What is it about DC's stance against showing the swastika?! I mean the S-symbol!
Hippolyta is too smart to fall for the "I don't want to do it to your daughter; I'm just here to ask for help against a power hungry madman" routine. She orders her women to execute Steve Trevor at dawn. That'll teach him to point his penis at her daughter's vagina. Diana isn't in an eighties movie, so she doesn't run from the rooming screaming, "You don't understand! You never understand!" Instead, she takes a walk on the beach so that she can encounter Mera.
Mera and Diana flirt a bit and decide to run away together. But first Diana convinces Mera to break Steve Trevor out of Amazon Jail because she finds his penis intriguing. Mera has never seen a land-man's penis, so she's eager to help. Diana also breaks into the throne room to steal her bracers, lasso, and tiara. But she doesn't have to steal them. They are given to her freely so that she may go out into the world and do whatever it is she's supposed to do. Kiss Mera on the mouth, I think. And that's the end of Wonder Woman's story for now.

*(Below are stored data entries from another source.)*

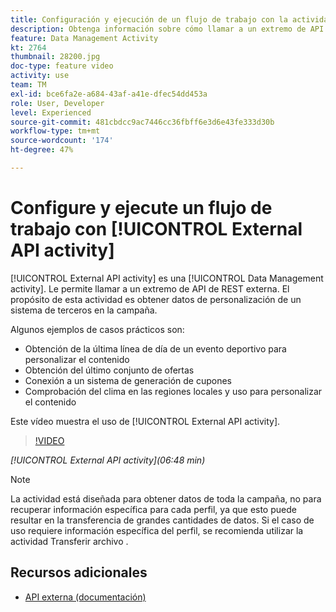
 ```yaml
---
title: Configuración y ejecución de un flujo de trabajo con la actividad de API externa
description: Obtenga información sobre cómo llamar a un extremo de API de REST externa para extraer datos de personalización de un sistema de terceros a la campaña.
feature: Data Management Activity
kt: 2764
thumbnail: 28200.jpg
doc-type: feature video
activity: use
team: TM
exl-id: bce6fa2e-a684-43af-a41e-dfec54dd453a
role: User, Developer
level: Experienced
source-git-commit: 481cbdcc9ac7446cc36fbff6e3d6e43fe333d30b
workflow-type: tm+mt
source-wordcount: '174'
ht-degree: 47%

---
```


# Configure y ejecute un flujo de trabajo con [!UICONTROL External API activity]

[!UICONTROL External API activity] es una [!UICONTROL Data Management activity]. Le permite llamar a un extremo de API de REST externa. El propósito de esta actividad es obtener datos de personalización de un sistema de terceros en la campaña.

Algunos ejemplos de casos prácticos son:

* Obtención de la última línea de día de un evento deportivo para personalizar el contenido
* Obtención del último conjunto de ofertas
* Conexión a un sistema de generación de cupones
* Comprobación del clima en las regiones locales y uso para personalizar el contenido

Este vídeo muestra el uso de [!UICONTROL External API activity].

>[!VIDEO](https://video.tv.adobe.com/v/28200/?quality=12)

*[!UICONTROL External API activity](06:48 min)*

>[!NOTE]
>
>La actividad está diseñada para obtener datos de toda la campaña, no para recuperar información específica para cada perfil, ya que esto puede resultar en la transferencia de grandes cantidades de datos. Si el caso de uso requiere información específica del perfil, se recomienda utilizar la actividad Transferir archivo .

## Recursos adicionales

* [API externa (documentación)](https://experienceleague.adobe.com/docs/campaign-standard/using/managing-processes-and-data/data-management-activities/external-api.html?lang=en)
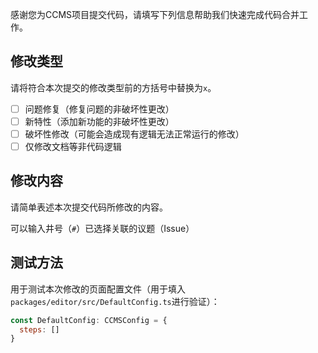感谢您为CCMS项目提交代码，请填写下列信息帮助我们快速完成代码合并工作。

## 修改类型

请将符合本次提交的修改类型前的方括号中替换为`x`。

- [ ] 问题修复（修复问题的非破坏性更改）
- [ ] 新特性（添加新功能的非破坏性更改）
- [ ] 破坏性修改（可能会造成现有逻辑无法正常运行的修改）
- [ ] 仅修改文档等非代码逻辑

## 修改内容

请简单表述本次提交代码所修改的内容。

可以输入井号（`#`）已选择关联的议题（Issue）

## 测试方法

用于测试本次修改的页面配置文件（用于填入`packages/editor/src/DefaultConfig.ts`进行验证）：

```javascript
const DefaultConfig: CCMSConfig = {
  steps: []
}
```
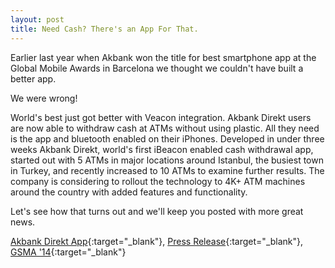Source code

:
 ```yaml
---
layout: post
title: Need Cash? There's an App For That.
---
```

Earlier last year when Akbank won the title for best smartphone app at the Global Mobile Awards in Barcelona we thought we couldn't have built a better app. 

We were wrong!

World's best just got better with Veacon integration. Akbank Direkt users are now able to withdraw cash at ATMs without using plastic. All they need is the app and bluetooth enabled on their iPhones. Developed in under three weeks Akbank Direkt, world's first iBeacon enabled cash withdrawal app, started out with 5 ATMs in major locations around Istanbul, the busiest town in Turkey, and recently increased to 10 ATMs to examine further results. The company is considering to rollout the technology to 4K+ ATM machines around the country with added features and functionality. 

Let's see how that turns out and we'll keep you posted with more great news.

[Akbank Direkt App](http://appstore.com/akbankdirekt){:target="_blank"}, [Press Release](http://press.valensas.com/94086-need-cash-there-s-an-app-for-that){:target="_blank"}, [GSMA '14](http://www.gsma.com/newsroom/press-release/gsma-winners-2014-global-mobile-awards/){:target="_blank"}


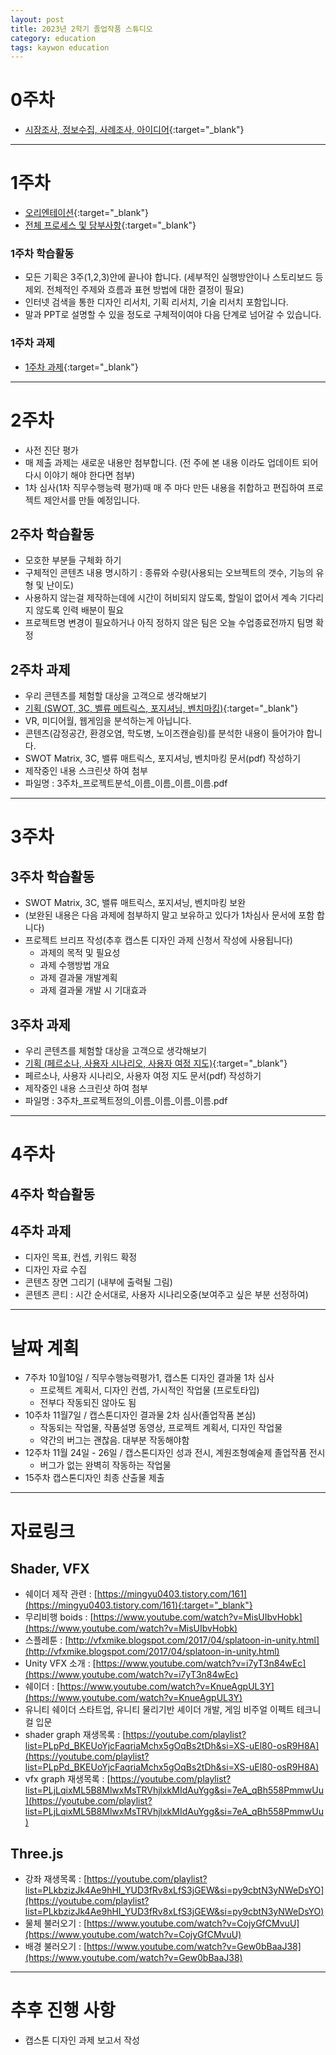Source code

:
 ```yaml
---
layout: post
title: 2023년 2학기 졸업작품 스튜디오
category: education
tags: kaywon education
---
```


# 0주차

* [시장조사, 정보수집, 사례조사, 아이디어](/subpage/2023/09/05/graduation-week0.html){:target="_blank"}

---

# 1주차

* [오리엔테이션](/subpage/2023/09/05/graduation-week1.html){:target="_blank"}
* [전체 프로세스 및 당부사항](/subpage/2023/09/05/graduation-week1-1.html){:target="_blank"}

### 1주차 학습활동
* 모든 기획은 3주(1,2,3)안에 끝나야 합니다. (세부적인 실행방안이나 스토리보드 등 제외. 전체적인 주제와 흐름과 표현 방법에 대한 결정이 필요)
* 인터넷 검색을 통한 디자인 리서치, 기획 리서치, 기술 리서치 포함입니다.
* 말과 PPT로 설명할 수 있을 정도로 구체적이여야 다음 단계로 넘어갈 수 있습니다.

### 1주차 과제
* [1주차 과제](/subpage/2023/09/05/graduation-week1-2.html){:target="_blank"}

---

# 2주차
* 사전 진단 평가
* 매 제출 과제는 새로운 내용만 첨부합니다. (전 주에 본 내용 이라도 업데이트 되어 다시 이야기 해야 한다면 첨부)
* 1차 심사(1차 직무수행능력 평가)때 매 주 마다 만든 내용을 취합하고 편집하여 프로젝트 제안서를 만들 예정입니다.

## 2주차 학습활동
* 모호한 부분들 구체화 하기
* 구체적인 콘텐츠 내용 명시하기 : 종류와 수량(사용되는 오브젝트의 갯수, 기능의 유형 및 난이도)
* 사용하지 않는걸 제작하는데에 시간이 허비되지 않도록, 할일이 없어서 계속 기다리지 않도록 인력 배분이 필요
* 프로젝트명 변경이 필요하거나 아직 정하지 않은 팀은 오늘 수업종료전까지 팀명 확정

## 2주차 과제
* 우리 콘텐츠를 체험할 대상을 고객으로 생각해보기
* [기획 (SWOT, 3C, 벨류 메트릭스, 포지셔닝, 벤치마킹)](/plan/2023/09/12/plan.html){:target="_blank"}
* VR, 미디어월, 웹게임을 분석하는게 아닙니다.
* 콘텐츠(감정공간, 환경오염, 학도병, 노이즈캔슬링)를 분석한 내용이 들어가야 합니다.
* SWOT Matrix, 3C, 밸류 매트릭스, 포지셔닝, 벤치마킹 문서(pdf) 작성하기
* 제작중인 내용 스크린샷 하여 첨부
* 파일명 : 3주차_프로젝트분석_이름_이름_이름_이름.pdf

---

# 3주차

## 3주차 학습활동
* SWOT Matrix, 3C, 밸류 매트릭스, 포지셔닝, 벤치마킹 보완
* (보완된 내용은 다음 과제에 첨부하지 말고 보유하고 있다가 1차심사 문서에 포함 합니다)
* 프로젝트 브리프 작성(추후 캡스톤 디자인 과제 신청서 작성에 사용됩니다)
    * 과제의 목적 및 필요성
    * 과제 수행방법 개요
    * 과제 결과물 개발계획
    * 과제 결과물 개발 시 기대효과

## 3주차 과제
* 우리 콘텐츠를 체험할 대상을 고객으로 생각해보기
* [기획 (페르소나, 사용자 시나리오, 사용자 여정 지도)](https://gunug.github.io/plan/2023/09/12/plan2.html){:target="_blank"}
* 페르소나, 사용자 시나리오, 사용자 여정 지도 문서(pdf) 작성하기
* 제작중인 내용 스크린샷 하여 첨부
* 파일명 : 3주차_프로젝트정의_이름_이름_이름_이름.pdf

---

# 4주차

## 4주차 학습활동

## 4주차 과제
* 디자인 목표, 컨셉, 키워드 확정
* 디자인 자료 수집
* 콘텐츠 장면 그리기 (내부에 출력될 그림)
* 콘텐츠 콘티 : 시간 순서대로, 사용자 시나리오중(보여주고 싶은 부분 선정하여)

---

# 날짜 계획
* 7주차 10월10일  / 직무수행능력평가1, 캡스톤 디자인 결과물 1차 심사
   * 프로젝트 계획서, 디자인 컨셉, 가시적인 작업물 (프로토타입)
   * 전부다 작동되진 않아도 됨
* 10주차 11월7일  / 캡스톤디자인 결과물 2차 심사(졸업작품 본심)
   * 작동되는 작업물, 작품설명 동영상, 프로젝트 계획서, 디자인 작업물
   * 약간의 버그는 괜찮음. 대부분 작동해야함
* 12주차 11월 24일 - 26일 / 캡스톤디자인 성과 전시, 계원조형예술제 졸업작품 전시
   * 버그가 없는 완벽히 작동하는 작업물
* 15주차 캡스톤디자인 최종 산출물 제출

---

# 자료링크
## Shader, VFX
* 쉐이더 제작 관련 : [https://mingyu0403.tistory.com/161](https://mingyu0403.tistory.com/161){:target="_blank"}
* 무리비행 boids : [https://www.youtube.com/watch?v=MisUIbvHobk](https://www.youtube.com/watch?v=MisUIbvHobk)
* 스플레툰 : [http://vfxmike.blogspot.com/2017/04/splatoon-in-unity.html](http://vfxmike.blogspot.com/2017/04/splatoon-in-unity.html)
* Unity VFX 소개 : [https://www.youtube.com/watch?v=i7yT3n84wEc](https://www.youtube.com/watch?v=i7yT3n84wEc)
* 쉐이더 : [https://www.youtube.com/watch?v=KnueAgpUL3Y](https://www.youtube.com/watch?v=KnueAgpUL3Y)
* 유니티 쉐이더 스타트업, 유니티 물리기반 셰이더 개발, 게임 비주얼 이펙트 테크니컬 입문
* shader graph 재생목록 : [https://youtube.com/playlist?list=PLpPd_BKEUoYjcFaqriaMchx5gOqBs2tDh&si=XS-uEl80-osR9H8A](https://youtube.com/playlist?list=PLpPd_BKEUoYjcFaqriaMchx5gOqBs2tDh&si=XS-uEl80-osR9H8A)
* vfx graph 재생목록 : [https://youtube.com/playlist?list=PLjLqixML5B8MlwxMsTRVhjlxkMIdAuYgg&si=7eA_qBh558PmmwUu](https://youtube.com/playlist?list=PLjLqixML5B8MlwxMsTRVhjlxkMIdAuYgg&si=7eA_qBh558PmmwUu)

## Three.js
* 강좌 재생목록 : [https://youtube.com/playlist?list=PLkbzizJk4Ae9hHI_YUD3fRv8xLfS3jGEW&si=py9cbtN3yNWeDsYO](https://youtube.com/playlist?list=PLkbzizJk4Ae9hHI_YUD3fRv8xLfS3jGEW&si=py9cbtN3yNWeDsYO)
* 물체 불러오기 : [https://www.youtube.com/watch?v=CojyGfCMvuU](https://www.youtube.com/watch?v=CojyGfCMvuU)
* 배경 불러오기 : [https://www.youtube.com/watch?v=Gew0bBaaJ38](https://www.youtube.com/watch?v=Gew0bBaaJ38)

---

# 추후 진행 사항
* 캡스톤 디자인 과제 보고서 작성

The second story is about Kara Starikov and Kortni Stargirlikov. They were going to become Night Witches and fly warplanes for the Russians. But Lady Night Witch didn't like that Kara displayed super powers and has decided she needs to learn what a gulag is. I think it's like an oubliette except less comfortable. Kara has no intention of learning anything new and refuses. But Lady Night Witch is really good at debating.
I would rebut this argument with frost breath.
The next story is full of S-symbols which makes me happy! I mean, because the portrayal of Nazi Germany is more fully realized with the S-symbols everywhere, even if a bunch of them are backwards. I think that happens because of the way flags are made or something. This story begins with a bunch of Germans singing and while I'm not very good at German, the Non-Certified Spouse is fluent in German, so that probably makes me qualified to translate it into English.
"Love, love! Can you not hear the people shitting?" "In a room lying under the sea with our king and his tears!" "Love, love! Our berets! We go in dungeons, blue eyes make our light!"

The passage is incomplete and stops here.